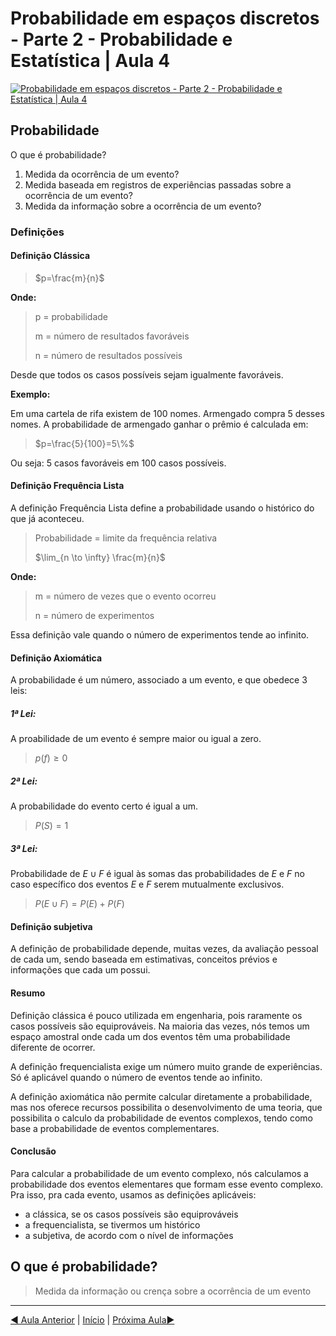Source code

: # Probabilidade em espaços discretos - Parte 2 - Probabilidade e Estatística | Aula 4

[![Probabilidade em espaços discretos - Parte 2 - Probabilidade e Estatística | Aula 4](https://img.youtube.com/vi/9jAxVU8VcoQ/0.jpg)](https://www.youtube.com/watch?v=9jAxVU8VcoQ)

## Probabilidade

O que é probabilidade? 

1. Medida da ocorrência de um evento?
2. Medida baseada em registros de experiências passadas sobre a ocorrência de um evento?
3. Medida da informação sobre a ocorrência de um evento?

### Definições

#### Definição Clássica

>$p=\frac{m}{n}$

**Onde:**
> p = probabilidade
>
> m = número de resultados favoráveis
>
> n = número de resultados possíveis

Desde que todos os casos possíveis sejam igualmente favoráveis.

**Exemplo:**

Em uma cartela de rifa existem de 100 nomes. Armengado compra 5 desses nomes. A probabilidade de armengado ganhar o prêmio é calculada em:

>$p=\frac{5}{100}=5\%$

Ou seja: 5 casos favoráveis em 100 casos possíveis.

#### Definição Frequência Lista

A definição Frequência Lista define a probabilidade usando o histórico do que já aconteceu. 

> Probabilidade = limite da frequência relativa
>
>$\lim_{n \to \infty} \frac{m}{n}$

**Onde:**

> m = número de vezes que o evento ocorreu
>
>n = número de experimentos

Essa definição vale quando o número de experimentos tende ao infinito.

#### Definição Axiomática

A probabilidade é um número, associado a um evento, e que obedece 3 leis:

##### 1ª Lei:

A proabilidade de um evento é sempre maior ou igual a zero.

> $p(f) \ge 0$

##### 2ª Lei:

A probabilidade do evento certo é igual a um.

> $P(S) = 1$

##### 3ª Lei:

Probabilidade de $E \cup F$ é igual às somas das probabilidades de $E$ e $F$ no caso específico dos eventos $E$ e $F$ serem mutualmente exclusivos.

> $P(E \cup F) = P(E) + P(F)$

#### Definição subjetiva

A definição de probabilidade depende, muitas vezes, da avaliação pessoal de cada um, sendo baseada em estimativas, conceitos prévios e informações que cada um possui.

#### Resumo

Definição clássica é pouco utilizada em engenharia, pois raramente os casos possíveis são equiprováveis. Na maioria das vezes, nós temos um espaço amostral onde cada um dos eventos têm uma probabilidade diferente de ocorrer.

A definição frequencialista exige um número muito grande de experiências. Só é aplicável quando o número de eventos tende ao infinito.

A definição axiomática não permite calcular diretamente a probabilidade, mas nos oferece recursos possibilita o desenvolvimento de uma teoria, que possibilita o calculo da probabilidade de eventos complexos, tendo como base a probabilidade de eventos complementares.

#### Conclusão

Para calcular a probabilidade de um evento complexo, nós calculamos a probabilidade dos eventos elementares que formam esse evento complexo. Pra isso, pra cada evento, usamos as definições aplicáveis:

* a clássica, se os casos possíveis são equiprováveis
* a frequencialista, se tivermos um histórico
* a subjetiva, de acordo com o nível de informações

## O que é probabilidade?

> Medida da informação ou crença sobre a ocorrência de um evento

---
[&#9664; Aula Anterior](aula-03.md) | [Início](README.md) | [Próxima Aula&#9654;](aula-05.md)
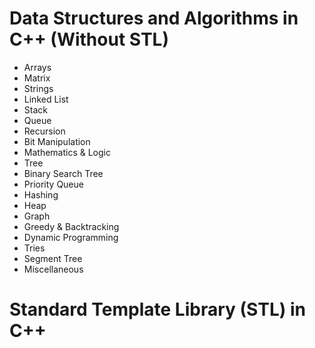 # Data Structures and Algorithms in C++ (Without STL)

- Arrays
- Matrix
- Strings
- Linked List
- Stack
- Queue
- Recursion
- Bit Manipulation
- Mathematics & Logic
- Tree
- Binary Search Tree
- Priority Queue
- Hashing
- Heap
- Graph
- Greedy & Backtracking
- Dynamic Programming
- Tries
- Segment Tree
- Miscellaneous

# Standard Template Library (STL) in C++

————————

Lines from the one containing "- Bit Manipulation" through the last line of the data above are the only output wanted; restate them exactly.

* YOUR RESPONSE:
- Bit Manipulation
- Mathematics & Logic
- Tree
- Binary Search Tree
- Priority Queue
- Hashing
- Heap
- Graph
- Greedy & Backtracking
- Dynamic Programming
- Tries
- Segment Tree
- Miscellaneous

# Standard Template Library (STL) in C++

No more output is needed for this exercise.